A delegation of Russian diplomats arrived last Tuesday in a caravan of white SUVs for a summit in Damascus and an unenviable assignment: lay the groundwork for Russia to keep its military bases in Syria, less than two months after rebels had toppled Moscow’s preferred strongman, Bashar al-Assad.

To do so, the delegation would need to win over a people the Russian military had bombed ruthlessly, helping Mr. al-Assad, for years.

Awaiting them was Ahmed al-Shara, who had survived a decade of Russian airstrikes to emerge as Syria’s new interim leader. He stood in the presidential palace and faced the Kremlin’s envoys for a long-awaited reckoning.

The talks that ensued, the first between Moscow and Damascus since the end of the nearly 14-year war, ended unresolved. But they marked the beginning of potentially drawn-out negotiations about what role, if any, Russia will play in postwar Syria, having lost its bid to keep Mr. al-Assad in power.

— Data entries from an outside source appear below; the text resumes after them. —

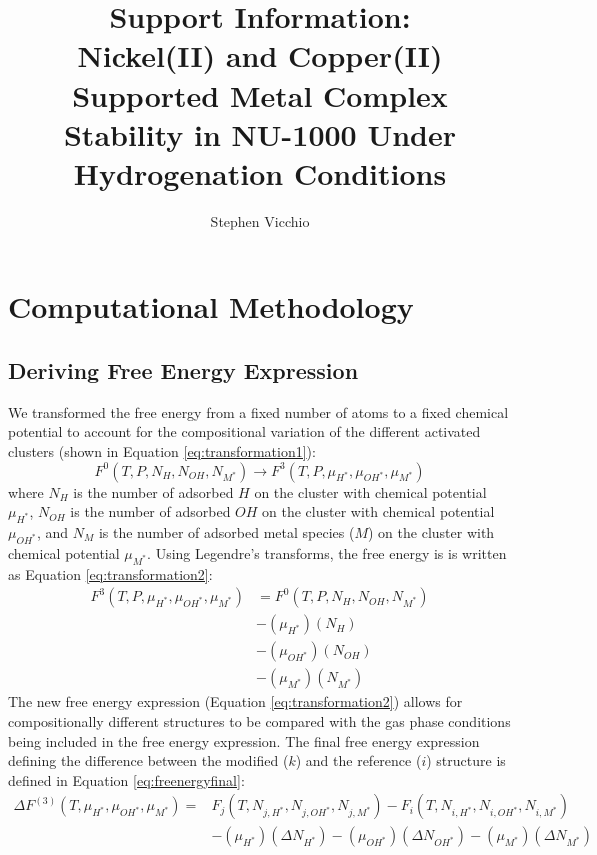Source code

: \documentclass[12pt]{article}
\title{Support Information: \\
Nickel(II) and Copper(II) Supported Metal Complex Stability in NU-1000 Under Hydrogenation Conditions}
\author{Stephen Vicchio}
\begin{document}
\maketitle

\newpage
\tableofcontents

\newpage
\section{Computational Methodology}
\subsection{Deriving Free Energy Expression}
We transformed the free energy from a fixed number of atoms to a fixed chemical potential to account for the compositional variation of the different activated clusters (shown in Equation \ref{eq:transformation1}):
\begin{equation}
    F^{0}(T,P,N_{H},N_{OH},N_{M^{*}}) \rightarrow F^{3}(T,P,\mu_{H^{*}},\mu_{OH^{*}},\mu_{M^{*}})
    \label{eq:transformation1}
\end{equation}
where $N_{H}$ is the number of adsorbed $H$ on the cluster with chemical potential $\mu_{H^{*}}$, $N_{OH}$ is the number of adsorbed $OH$ on the cluster with chemical potential $\mu_{OH^{*}}$, and $N_{M}$ is the number of adsorbed metal species ($M$) on the cluster with chemical potential $\mu_{M^{*}}$. Using Legendre's transforms, the free energy is is written as Equation \ref{eq:transformation2}:
\begin{equation}
    \begin{split}
        F^{3}(T,P,\mu_{H^{*}},\mu_{OH^{*}},\mu_{M^{*}}) &= F^{0}(T,P,N_{H},N_{OH},N_{M^{*}}) \\ &- (\mu_{H^{*}})(N_{H}) \\ &- (\mu_{OH^{*}})(N_{OH}) \\ &- (\mu_{M^{*}})(N_{M^{*}})  
        \label{eq:transformation2}    
    \end{split}
\end{equation}
The new free energy expression (Equation \ref{eq:transformation2}) allows for compositionally different structures to be compared with the gas phase conditions being included in the free energy expression. The final free energy expression defining the difference between the modified ($k$) and the reference ($i$) structure is defined in Equation \ref{eq:freenergyfinal}:
\begin{equation}
    \begin{split}
        \Delta F^{(3)}(T,\mu_{H^{*}},\mu_{OH^{*}},\mu_{M^{*}})  = 
        & F_{j}(T,N_{j,H^{*}},N_{j,OH^{*}},N_{j,M^{*}}) - 
          F_{i}(T,N_{i,H^{*}},N_{i,OH^{*}},N_{i,M^{*}}) \\
        & - (\mu_{H^{*}})(\Delta N_{H^{*}}) - (\mu_{OH^{*}})(\Delta N_{OH^{*}}) - (\mu_{M^{*}})(\Delta N_{M^{*}}) \\ 
    \end{split}
    \label{eq:freenergyfinal}
\end{equation}
\end{document}
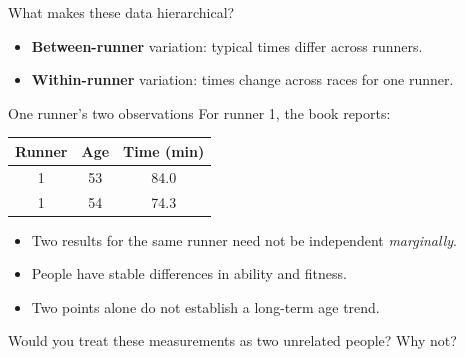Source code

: \documentclass[aspectratio=43,11pt]{beamer}
\begin{document}
\begin{frame}{What makes these data hierarchical?}
\centering
{}
\vspace{3mm}
\begin{itemize}
\item \textbf{Between-runner} variation: typical times differ across runners.
\item \textbf{Within-runner} variation: times change across races for one runner.
\end{itemize}
\end{frame}

\begin{frame}{One runner's two observations}
For runner 1, the book reports:
\begin{center}
\begin{tabular}{ccc}\toprule Runner & Age & Time (min)\\\midrule 1 & 53 & 84.0\\ 1 & 54 & 74.3\\\bottomrule\end{tabular}
\end{center}
\begin{itemize}
\item Two results for the same runner need not be independent \emph{marginally}.
\item People have stable differences in ability and fitness.
\item Two points alone do not establish a long-term age trend.
\end{itemize}
\begin{block}{}
Would you treat these measurements as two unrelated people? Why not?
\end{block}
\end{frame}
\end{document}
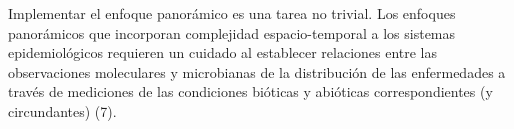 Implementar el enfoque panorámico es una tarea no trivial. Los enfoques
panorámicos que incorporan complejidad espacio-temporal a los sistemas
epidemiológicos requieren un cuidado al establecer relaciones entre las
observaciones moleculares y microbianas de la distribución de las enfermedades
a través de mediciones de las condiciones bióticas y abióticas
correspondientes (y circundantes) (7).



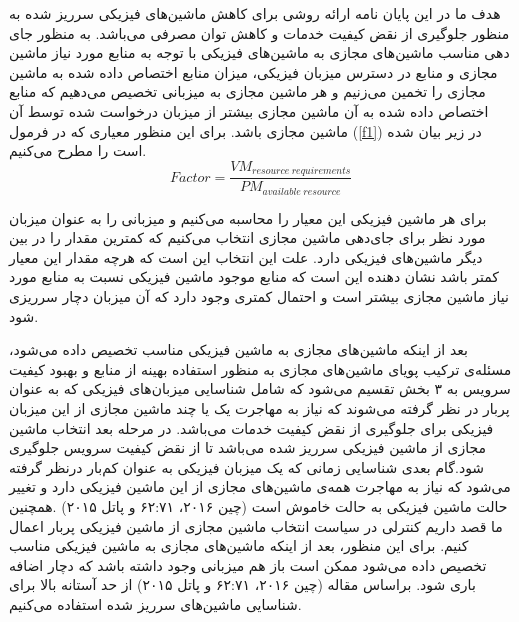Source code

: هدف ما در این پایان نامه ارائه روشی برای کاهش ماشین‌های فیزیکی سرریز شده به منظور جلوگیری از نقض کیفیت خدمات و کاهش توان مصرفی می‌باشد. به منظور جای دهی مناسب ماشین‌های مجازی به ماشین‌های فیزیکی با توجه به منابع مورد نیاز ماشین مجازی و منابع در دسترس میزبان فیزیکی، میزان منابع اختصاص داده شده به ماشین مجازی را تخمین می‌زنیم و هر ماشین مجازی به میزبانی تخصیص می‌دهیم که منابع اختصاص داده شده به آن ماشین مجازی بیشتر از میزبان درخواست شده توسط آن ماشین مجازی باشد. برای این منظور معیاری که در فرمول
(\ref{f1})
 در زیر بیان شده است را مطرح می‌کنیم.
 \begin{equation}
Factor= \frac{VM_{resource\hspace{3pt} requirements}}{PM_{available\hspace{3pt} resource}}
\label{f1}
 \end{equation}
                                                                                


برای هر ماشین فیزیکی این معیار را محاسبه می‌کنیم و میزبانی را به عنوان میزبان مورد نظر برای جای‌دهی ماشین مجازی انتخاب می‌کنیم که کمترین مقدار را در بین دیگر ماشین‌های فیزیکی دارد. علت این انتخاب این است که هرچه مقدار این معیار کمتر باشد نشان دهنده این است که منابع موجود ماشین فیزیکی نسبت به منابع مورد نیاز ماشین مجازی بیشتر است و احتمال کمتری وجود دارد که آن میزبان دچار سرریزی شود. 


بعد از اینکه ماشین‌های مجازی به ماشین فیزیکی مناسب تخصیص داده می‌شود، مسئله‌ی ترکیب پویای ماشین‌های مجازی به منظور استفاده بهینه از منابع و بهبود کیفیت سرویس به ۳ بخش تقسیم می‌شود که شامل شناسایی میزبان‌های فیزیکی که به عنوان پربار در نظر گرفته می‌شوند که نیاز به مهاجرت یک یا چند ماشین مجازی از این میزبان فیزیکی برای جلوگیری از نقض کیفیت خدمات می‌باشد. در مرحله بعد انتخاب ماشین مجازی از ماشین فیزیکی سرریز شده می‌باشد تا از نقض کیفیت سرویس جلوگیری شود.گام بعدی شناسایی زمانی که یک میزبان فیزیکی به عنوان کم‌بار
 در‌نظر گرفته می‌شود که نیاز به مهاجرت همه‌ی ماشین‌های مجازی از این ماشین فیزیکی دارد و تغییر حالت ماشین فیزیکی به حالت خاموش است (چین ۲۰۱۶، ۶۲:۷۱ و پاتل ۲۰۱۵)
.همچنین ما قصد داریم کنترلی در سیاست انتخاب ماشین مجازی از ماشین فیزیکی پربار اعمال کنیم. برای این منظور، بعد از اینکه ماشین‌های مجازی به ماشین فیزیکی مناسب تخصیص داده می‌شود ممکن است باز هم میزبانی وجود داشته باشد که دچار اضافه باری شود. براساس مقاله  (چین ۲۰۱۶، ۶۲:۷۱ و پاتل ۲۰۱۵)
 از حد آستانه بالا
  برای شناسایی ماشین‌های سرریز شده استفاده می‌کنیم. 

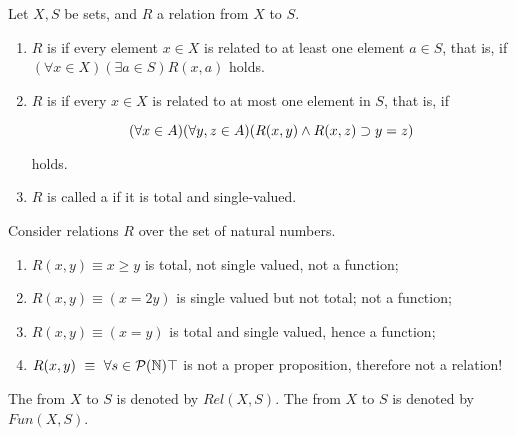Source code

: \begin{definition}
  Let $X,S$ be sets, and $R$ a relation from $X$ to $S$.
  
  \begin{enumerate}
  \item $R$ is  if every element \(x \in X\) is related to at
    least one element \(a \in S\), that is, if
    \((\forall x \in X)(\exists a \in S)R(x, a)\) holds.

  \item $R$ is  if every \(x \in X\) is related to
    at most one element in $S$, that is, if

    \[
      \forallconn{x}{A}{
        \forallconn{y,z}{A}{
          (\implconn{
            \andconn{R(x,y)}{R(x,z)}
          }{
            y = z
          })
        }
      }
    \]

    holds.

  \item $R$ is called a  if it is total and single-valued.
  \end{enumerate}
\end{definition}

\begin{example}
  Consider relations $R$ over the set of natural numbers.

  \begin{enumerate}
  \item $R(x,y) \equiv  x \geq y$ is total, not single valued, not a function;
  \item $R(x,y) \equiv (x = 2y)$ is single valued but not total; not a function;
  \item $R(x,y) \equiv (x = y)$ is total and single valued, hence a function;
  \item $R(x,y)\ \equiv\ \forall s \in \mathcal{P}(\mathbb{N}) \top$ is not a proper proposition,
    therefore not a relation!
  \end{enumerate}
\end{example}
  

The  from $X$ to $S$ is denoted by
$Rel(X, S)$.  The  from \(X\) to
\(S\) is denoted by \(Fun(X, S)\).

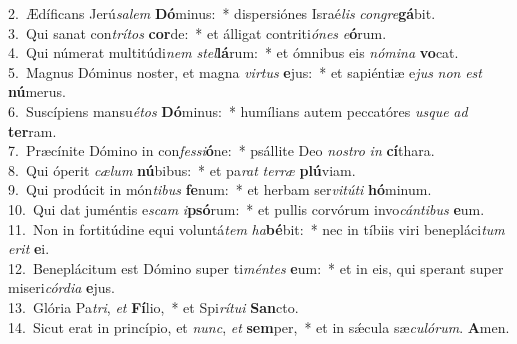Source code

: {2.~}Ædíficans Jerú\textit{sa}\textit{lem} \textbf{Dó}minus:~* dispersiónes Israé\textit{lis} \textit{con}\textit{gre}\textbf{gá}bit.\\
{3.~}Qui sanat con\textit{trí}\textit{tos} \textbf{cor}de:~* et álligat contriti\textit{ó}\textit{nes} \textit{e}\textbf{ó}rum.\\
{4.~}Qui númerat multitúdi\textit{nem} \textit{stel}\textbf{lá}rum:~* et ómnibus eis \textit{nó}\textit{mi}\textit{na} \textbf{vo}cat.\\
{5.~}Magnus Dóminus noster, et magna \textit{vir}\textit{tus} \textbf{e}jus:~* et sapiéntiæ e\textit{jus} \textit{non} \textit{est} \textbf{nú}merus.\\
{6.~}Suscípiens mansu\textit{é}\textit{tos} \textbf{Dó}minus:~* humílians autem peccatóres \textit{us}\textit{que} \textit{ad} \textbf{ter}ram.\\
{7.~}Præcínite Dómino in con\textit{fes}\textit{si}\textbf{ó}ne:~* psállite Deo \textit{no}\textit{stro} \textit{in} \textbf{cí}thara.\\
{8.~}Qui óperit \textit{cæ}\textit{lum} \textbf{nú}bibus:~* et pa\textit{rat} \textit{ter}\textit{ræ} \textbf{plú}viam.\\
{9.~}Qui prodúcit in món\textit{ti}\textit{bus} \textbf{fe}num:~* et herbam ser\textit{vi}\textit{tú}\textit{ti} \textbf{hó}minum.\\
{10.~}Qui dat juméntis e\textit{scam} \textit{i}\textbf{psó}rum:~* et pullis corvórum invo\textit{cán}\textit{ti}\textit{bus} \textbf{e}um.\\
{11.~}Non in fortitúdine equi voluntá\textit{tem} \textit{ha}\textbf{bé}bit:~* nec in tíbiis viri benepláci\textit{tum} \textit{e}\textit{rit} \textbf{e}i.\\
{12.~}Beneplácitum est Dómino super ti\textit{mén}\textit{tes} \textbf{e}um:~* et in eis, qui sperant super miseri\textit{cór}\textit{di}\textit{a} \textbf{e}jus.\\
{13.~}Glória Pa\textit{tri}, \textit{et} \textbf{Fí}lio,~* et Spi\textit{rí}\textit{tu}\textit{i} \textbf{San}cto.\\
{14.~}Sicut erat in princípio, et \textit{nunc}, \textit{et} \textbf{sem}per,~* et in sǽcula sæ\textit{cu}\textit{ló}\textit{rum}. \textbf{A}men.\\

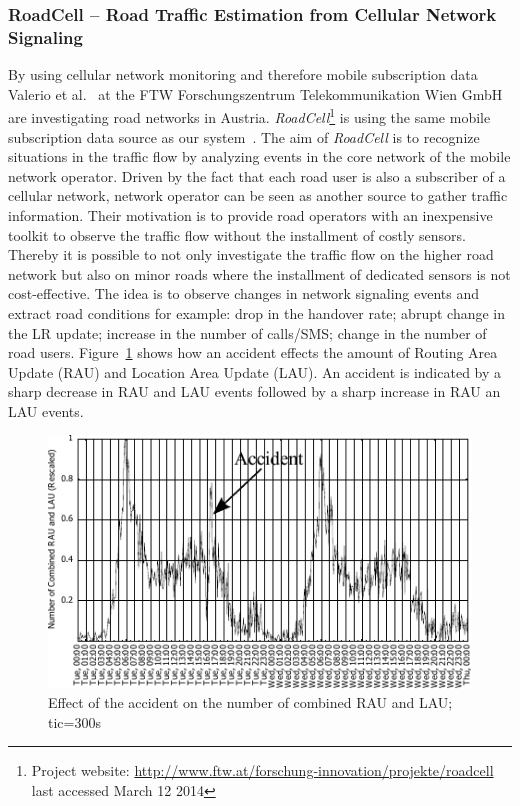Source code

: \documentclass[master,english]{hgbthesis}
\begin{document}
\subsubsection{RoadCell -- Road Traffic Estimation from Cellular Network Signaling}
By using cellular network monitoring and therefore mobile subscription data Valerio et al.~\cite{Valerio2009,Valerio20092} at the FTW Forschungszentrum Telekommunikation Wien GmbH are investigating road networks in Austria. \emph{RoadCell}\footnote{Project website: \url{http://www.ftw.at/forschung-innovation/projekte/roadcell} last accessed March 12 2014} is using the same mobile subscription data source as our system~\cite{RoadCell2009}. The aim of \emph{RoadCell} is to recognize situations in the traffic flow by analyzing events in the core network of the mobile network operator. Driven by the fact that each road user is also a subscriber of a cellular network, network operator can be seen as another source to gather traffic information. Their motivation is to provide road operators with an inexpensive toolkit to observe the traffic flow without the installment of costly sensors. Thereby it is possible to not only investigate the traffic flow on the higher road network but also on minor roads where the installment of dedicated sensors is not cost-effective.
The idea is to observe changes in network signaling events and extract road conditions for example: drop in the handover rate; abrupt change in the LR update; increase in the number of calls/SMS; change in the number of road users. Figure~\ref{fig:raodcell_accident} shows how an accident effects the amount of Routing Area Update (RAU) and Location Area Update (LAU). An accident is indicated by a sharp decrease in RAU and LAU events followed by a sharp increase in RAU an LAU events.
\begin{figure}
\centering
\includegraphics[width=0.7\linewidth]{./images/raodcell_accident}
\caption{Effect of the accident on the number of combined RAU and LAU; tic=300s \cite{Valerio20092}}
\label{fig:raodcell_accident}
\end{figure}
\end{document}
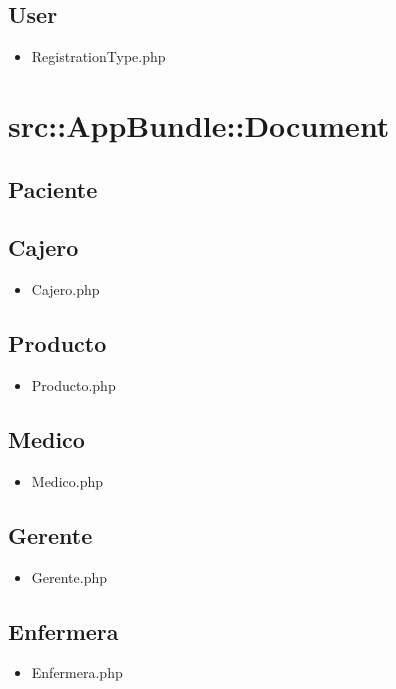 		\subsection{User}
		\begin{itemize}
		\item RegistrationType.php
		\end{itemize}
	\newpage	
	\section{src::AppBundle::Document}
	
	\subsection{Paciente}
		\subsection{Cajero}
		\begin{itemize}
			\item Cajero.php
		\end{itemize}				
		
		\subsection{Producto}
		\begin{itemize}
			\item Producto.php
		\end{itemize}				
		
		\subsection{Medico}
		\begin{itemize}
			\item Medico.php
		\end{itemize}				
		
		\subsection{Gerente}
		\begin{itemize}
			\item Gerente.php
		\end{itemize}				
		
		\subsection{Enfermera}
		\begin{itemize}
			\item Enfermera.php
		\end{itemize}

The meeting demonstrated the kind of geopolitical horse-trading that has begun in the aftermath of Syria’s civil war — with the potential to remake the Middle East. World powers are jockeying for influence, as Syria’s fledgling leadership tries to win legitimacy, security and aid through disciplined and stony-eyed realpolitik.

“I think the general air in Damascus is, ‘We Syrians don’t need a fight with anyone at this point, including our former enemies,’” said Charles Lister, a senior fellow at the Middle East Institute in Washington. “So de-escalation and pragmatism are the names of the game.”